_EXERCISE OBJECTIVE:_ Report each line of the data that includes the word "dolares".

----------

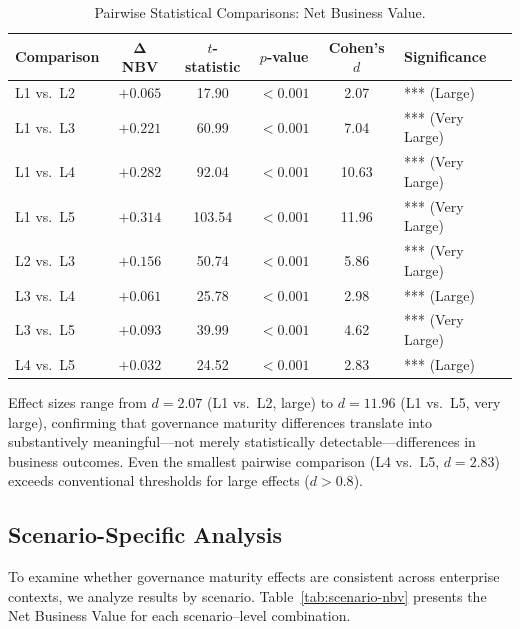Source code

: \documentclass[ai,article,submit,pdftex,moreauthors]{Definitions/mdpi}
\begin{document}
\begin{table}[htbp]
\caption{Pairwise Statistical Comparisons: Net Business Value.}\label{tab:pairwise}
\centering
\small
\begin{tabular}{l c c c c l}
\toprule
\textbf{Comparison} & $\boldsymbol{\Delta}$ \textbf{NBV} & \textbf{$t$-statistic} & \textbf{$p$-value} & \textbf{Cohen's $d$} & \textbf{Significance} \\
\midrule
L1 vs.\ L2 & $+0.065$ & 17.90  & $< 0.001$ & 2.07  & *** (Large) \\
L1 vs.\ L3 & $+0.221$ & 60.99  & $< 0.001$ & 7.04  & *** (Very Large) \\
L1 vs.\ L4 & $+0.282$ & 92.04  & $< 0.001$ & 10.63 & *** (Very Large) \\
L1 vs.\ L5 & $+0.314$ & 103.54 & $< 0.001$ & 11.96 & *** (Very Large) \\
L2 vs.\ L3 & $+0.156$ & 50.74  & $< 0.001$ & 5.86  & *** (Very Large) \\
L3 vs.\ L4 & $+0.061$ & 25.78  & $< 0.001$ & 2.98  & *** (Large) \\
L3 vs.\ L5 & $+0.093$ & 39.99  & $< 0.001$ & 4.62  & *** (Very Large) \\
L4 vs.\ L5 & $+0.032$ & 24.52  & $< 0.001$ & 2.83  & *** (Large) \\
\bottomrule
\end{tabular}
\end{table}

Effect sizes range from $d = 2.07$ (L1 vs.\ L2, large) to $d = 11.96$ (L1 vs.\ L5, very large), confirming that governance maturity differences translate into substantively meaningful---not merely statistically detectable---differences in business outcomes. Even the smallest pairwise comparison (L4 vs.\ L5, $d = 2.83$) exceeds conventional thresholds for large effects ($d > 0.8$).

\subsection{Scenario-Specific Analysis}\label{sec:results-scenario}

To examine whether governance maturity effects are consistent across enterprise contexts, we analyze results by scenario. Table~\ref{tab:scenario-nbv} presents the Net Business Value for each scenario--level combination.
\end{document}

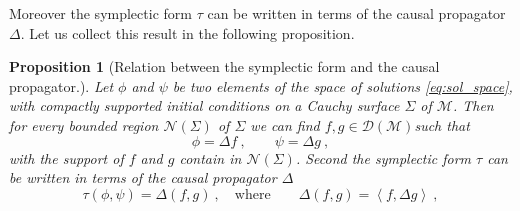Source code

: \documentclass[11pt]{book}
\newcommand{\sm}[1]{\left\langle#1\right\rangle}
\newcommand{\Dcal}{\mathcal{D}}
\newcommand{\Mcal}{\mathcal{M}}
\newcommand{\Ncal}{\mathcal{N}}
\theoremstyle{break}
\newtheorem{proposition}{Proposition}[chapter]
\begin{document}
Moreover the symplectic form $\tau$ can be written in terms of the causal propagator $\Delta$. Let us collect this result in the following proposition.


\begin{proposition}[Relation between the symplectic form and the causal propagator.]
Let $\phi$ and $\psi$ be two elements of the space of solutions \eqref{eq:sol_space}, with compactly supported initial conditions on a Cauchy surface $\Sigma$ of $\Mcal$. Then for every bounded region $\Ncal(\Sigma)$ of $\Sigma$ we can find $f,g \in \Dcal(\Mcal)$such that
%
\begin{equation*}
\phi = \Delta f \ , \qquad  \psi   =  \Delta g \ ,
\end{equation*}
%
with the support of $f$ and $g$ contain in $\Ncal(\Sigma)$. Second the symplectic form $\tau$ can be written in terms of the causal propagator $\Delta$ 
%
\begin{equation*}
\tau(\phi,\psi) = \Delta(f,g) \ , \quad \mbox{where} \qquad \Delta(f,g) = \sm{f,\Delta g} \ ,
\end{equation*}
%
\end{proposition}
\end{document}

----------

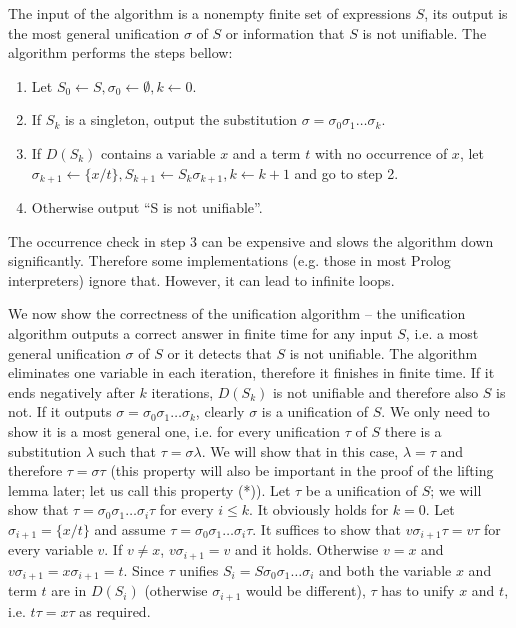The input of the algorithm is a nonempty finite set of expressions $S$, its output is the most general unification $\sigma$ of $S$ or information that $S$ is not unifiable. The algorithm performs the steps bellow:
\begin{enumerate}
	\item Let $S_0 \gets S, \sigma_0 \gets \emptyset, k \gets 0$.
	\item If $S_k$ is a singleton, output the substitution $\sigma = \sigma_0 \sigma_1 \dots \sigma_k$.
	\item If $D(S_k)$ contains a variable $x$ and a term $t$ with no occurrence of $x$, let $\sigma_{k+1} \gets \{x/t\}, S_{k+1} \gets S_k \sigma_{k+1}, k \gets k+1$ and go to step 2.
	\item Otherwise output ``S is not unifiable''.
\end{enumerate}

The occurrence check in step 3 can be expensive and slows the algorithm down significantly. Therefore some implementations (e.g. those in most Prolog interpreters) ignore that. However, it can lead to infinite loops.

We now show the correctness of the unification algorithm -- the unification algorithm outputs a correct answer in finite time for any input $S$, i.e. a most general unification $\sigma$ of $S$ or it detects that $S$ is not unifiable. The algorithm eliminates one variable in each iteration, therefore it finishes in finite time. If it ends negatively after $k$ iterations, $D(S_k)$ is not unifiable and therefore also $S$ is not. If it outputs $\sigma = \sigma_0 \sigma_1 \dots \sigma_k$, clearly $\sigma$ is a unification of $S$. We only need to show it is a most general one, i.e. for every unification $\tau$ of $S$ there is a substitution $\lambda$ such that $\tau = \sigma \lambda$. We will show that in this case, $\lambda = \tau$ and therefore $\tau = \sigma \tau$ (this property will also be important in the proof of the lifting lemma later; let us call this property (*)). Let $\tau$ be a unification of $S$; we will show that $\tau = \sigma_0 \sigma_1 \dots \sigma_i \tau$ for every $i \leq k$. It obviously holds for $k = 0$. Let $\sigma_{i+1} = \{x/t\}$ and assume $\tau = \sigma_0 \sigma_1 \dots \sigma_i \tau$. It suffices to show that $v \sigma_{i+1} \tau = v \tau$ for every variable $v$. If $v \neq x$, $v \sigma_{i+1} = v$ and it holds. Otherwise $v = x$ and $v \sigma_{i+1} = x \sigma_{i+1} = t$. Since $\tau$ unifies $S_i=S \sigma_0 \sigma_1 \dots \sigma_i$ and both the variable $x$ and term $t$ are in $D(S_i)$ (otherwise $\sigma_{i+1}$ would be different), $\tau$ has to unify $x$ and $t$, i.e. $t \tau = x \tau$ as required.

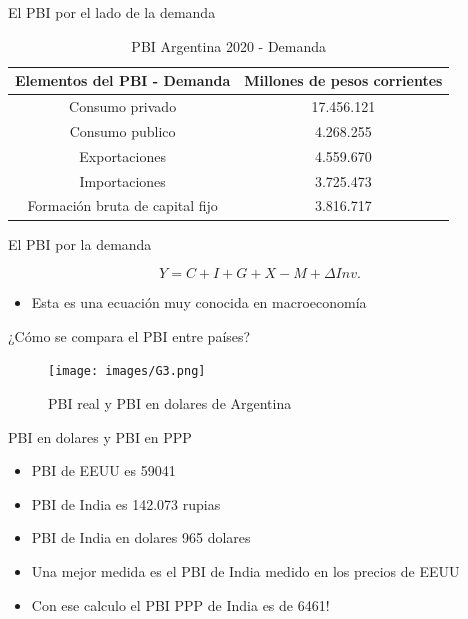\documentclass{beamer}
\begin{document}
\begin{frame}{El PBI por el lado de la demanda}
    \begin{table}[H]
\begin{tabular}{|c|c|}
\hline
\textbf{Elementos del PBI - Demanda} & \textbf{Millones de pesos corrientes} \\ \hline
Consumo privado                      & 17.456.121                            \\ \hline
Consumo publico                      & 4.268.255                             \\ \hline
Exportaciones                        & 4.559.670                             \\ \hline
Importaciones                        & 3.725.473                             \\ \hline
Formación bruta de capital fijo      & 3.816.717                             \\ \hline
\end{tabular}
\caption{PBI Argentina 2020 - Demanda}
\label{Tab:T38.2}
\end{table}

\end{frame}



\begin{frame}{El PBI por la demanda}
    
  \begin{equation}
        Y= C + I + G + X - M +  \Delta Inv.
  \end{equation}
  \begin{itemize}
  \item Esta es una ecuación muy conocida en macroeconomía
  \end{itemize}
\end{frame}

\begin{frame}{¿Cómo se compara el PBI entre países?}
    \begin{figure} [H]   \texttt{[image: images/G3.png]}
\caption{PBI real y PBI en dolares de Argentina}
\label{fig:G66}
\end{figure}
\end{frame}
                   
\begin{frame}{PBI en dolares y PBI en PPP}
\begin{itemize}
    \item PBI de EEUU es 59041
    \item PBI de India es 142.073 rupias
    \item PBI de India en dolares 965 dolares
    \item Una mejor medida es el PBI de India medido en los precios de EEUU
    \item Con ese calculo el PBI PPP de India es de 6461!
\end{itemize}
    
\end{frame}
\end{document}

----------

_TASK SOLUTION:_
\caption{PBI real y PBI en dolares de Argentina}
\begin{frame}{PBI en dolares y PBI en PPP}
    \item PBI de India en dolares 965 dolares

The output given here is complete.